4-5 今日はもう、疲れたよ

「……。リテイク」

 僅かな沈黙の後に発された雫の声は、意外にも無慈悲なそれであった。

「ホワイ?」

 思わず英語で問い質してしまう要。だが、雫は容赦なく言葉を連ねる。

「中途半端なの。神楽坂さんはまあ良いかもしれないけど、春野さんは? 要兄、簡単な話だからよく聞いて」

「あ、ああ」

 思わず要は身を起こそうとしたが、それは雫に制止される。そこで彼は初めて、今自身が置かれている状況に気が付いた。前方に、二つの山。

「膝枕だったのな」

「うん。でも今はそうじゃない。要兄は春野さんに告白をしたでしょ? だったら答えを。きちんと」

「……」

 要は膝に頭を預けたまま、しばらく考え込んだ。


 思えば春野彼方にとってハグは挨拶で。

 あの時彼女は告白と関係なく常のような対応に徹してくれていた。

 つまり、自分はまだ。答えを得てはいない。


「なるほど」

「うん。そしてもう一つ。要兄、今自分で生計立ててる? それとも、学校行ってる? 私になんて言いました?」

「あっ」

 答を見出したはずの要に襲い掛かる雫の二段構えの刃。それは確実に。

「ごめんなさい」

 要の心臓を貫いた。


「はい。そういう訳で要兄は色々と決着をつけて、さっぱりしてからもう一度。お願いしますね?」

 要の肩が、ポンと叩かれる。それを合図に彼は起き上がった。そこで彼はふと気づく。

「なあ……。俺をここまで運んだのって」

「この間上半身見られてるし、おあいこだと思うの」

 その表情は、はっきりと赤く、染まっていた。


「じゃ、私はもうちょっと入って来るから」

 要が雫に見えないように着替え終わった後、彼女はそう言って風呂へと戻って行った。ふと腕時計を見れば、一時間も経過していなかった。
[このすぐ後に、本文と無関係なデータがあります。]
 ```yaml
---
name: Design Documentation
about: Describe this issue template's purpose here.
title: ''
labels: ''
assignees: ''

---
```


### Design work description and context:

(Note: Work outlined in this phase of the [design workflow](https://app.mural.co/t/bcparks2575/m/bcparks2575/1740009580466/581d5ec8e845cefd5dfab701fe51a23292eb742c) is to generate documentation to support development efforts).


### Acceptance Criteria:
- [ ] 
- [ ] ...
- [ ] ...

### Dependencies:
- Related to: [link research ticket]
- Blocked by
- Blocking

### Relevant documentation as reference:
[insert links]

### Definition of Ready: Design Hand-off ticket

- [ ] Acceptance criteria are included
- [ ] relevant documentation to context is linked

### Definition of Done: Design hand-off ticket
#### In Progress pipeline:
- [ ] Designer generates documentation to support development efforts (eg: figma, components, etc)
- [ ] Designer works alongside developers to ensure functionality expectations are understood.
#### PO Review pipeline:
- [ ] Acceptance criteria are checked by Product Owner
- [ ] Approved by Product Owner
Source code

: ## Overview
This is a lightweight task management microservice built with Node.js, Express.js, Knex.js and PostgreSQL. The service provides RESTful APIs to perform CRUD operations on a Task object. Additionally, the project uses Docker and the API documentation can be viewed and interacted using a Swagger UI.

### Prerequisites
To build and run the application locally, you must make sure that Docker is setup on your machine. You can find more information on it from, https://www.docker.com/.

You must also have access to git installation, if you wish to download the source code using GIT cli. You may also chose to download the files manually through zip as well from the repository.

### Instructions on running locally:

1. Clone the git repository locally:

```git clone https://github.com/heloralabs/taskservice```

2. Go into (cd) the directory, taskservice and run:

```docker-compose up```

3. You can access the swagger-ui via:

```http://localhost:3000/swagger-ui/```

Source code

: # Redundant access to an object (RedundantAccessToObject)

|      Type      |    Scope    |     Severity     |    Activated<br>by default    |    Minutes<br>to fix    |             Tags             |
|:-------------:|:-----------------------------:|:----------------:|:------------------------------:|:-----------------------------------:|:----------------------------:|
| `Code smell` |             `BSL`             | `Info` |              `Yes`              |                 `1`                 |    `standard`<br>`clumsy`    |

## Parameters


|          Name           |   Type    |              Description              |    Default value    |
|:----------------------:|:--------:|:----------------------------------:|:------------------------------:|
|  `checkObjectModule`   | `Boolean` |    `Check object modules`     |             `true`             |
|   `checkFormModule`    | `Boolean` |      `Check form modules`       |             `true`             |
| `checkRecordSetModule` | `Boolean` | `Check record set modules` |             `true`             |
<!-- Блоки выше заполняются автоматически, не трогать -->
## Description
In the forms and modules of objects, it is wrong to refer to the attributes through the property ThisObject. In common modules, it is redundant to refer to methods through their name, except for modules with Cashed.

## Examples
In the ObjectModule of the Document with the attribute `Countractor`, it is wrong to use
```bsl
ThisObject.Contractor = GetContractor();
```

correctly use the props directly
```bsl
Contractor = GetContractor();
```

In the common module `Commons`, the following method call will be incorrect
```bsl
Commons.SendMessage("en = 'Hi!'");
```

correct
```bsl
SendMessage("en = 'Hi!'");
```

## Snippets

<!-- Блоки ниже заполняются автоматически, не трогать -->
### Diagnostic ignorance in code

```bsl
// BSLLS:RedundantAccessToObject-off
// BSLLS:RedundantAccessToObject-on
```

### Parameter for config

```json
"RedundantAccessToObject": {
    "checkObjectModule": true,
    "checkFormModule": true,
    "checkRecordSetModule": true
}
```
 重い体を引きずって自分達の部屋へと戻れば、既に布団が敷かれていた。二組の布団が隣り合わせで置いてあったことに、要は少しだけ安堵した。

「……今日はもう、疲れたよ」

 彼は布団の上に倒れ込み、そのまま意識を手放してしまった。



 まとめ髪。うなじは白く、まばゆかに。

 長い黒髪をゴムとバレッタで纏め上げ、旅館の浴衣に身を包む。そんな雫が部屋に戻って来た頃には、要は既に布団の上で寝息を立てていた。

「……お疲れ様」

 彼女はそっと呟き、彼に布団を着せてやった。そして、自身も潜り込む。愛しい人の背中を抱き締め、その匂いを脳髄に満たした後。ポツリ、ポツリと雫は言葉を紡いだ。


「要兄。ごめんね? 本当は、『好き』って言ってくれて、嬉しかったの」

 聞こえない。そう分かっていても、雫は謝りたかった。大きな背中が、心の壁に変わらないうちに。

「だけど……。要兄が私を不安がるように、私も要兄が不安だったの」

 抱き締める手に、力が篭った。それはきっと、離したくないからで。

「だから私も、突き放して背中を押すの。前を向いて欲しいから。私の好きな要兄でいて欲しいから」

「だから、おやすみ」

 雫はそっと、名残惜しげに要から離れた。寝室の電気を消し、隣の布団に身を委ねた。その顔には、うっすらと涙の跡があった。



 翌朝、雫が朝の日差しで目を覚ました時。既に要の布団に人影はなかった。荷物は纏められていたが、肝心の本人が忽然と姿を消していた。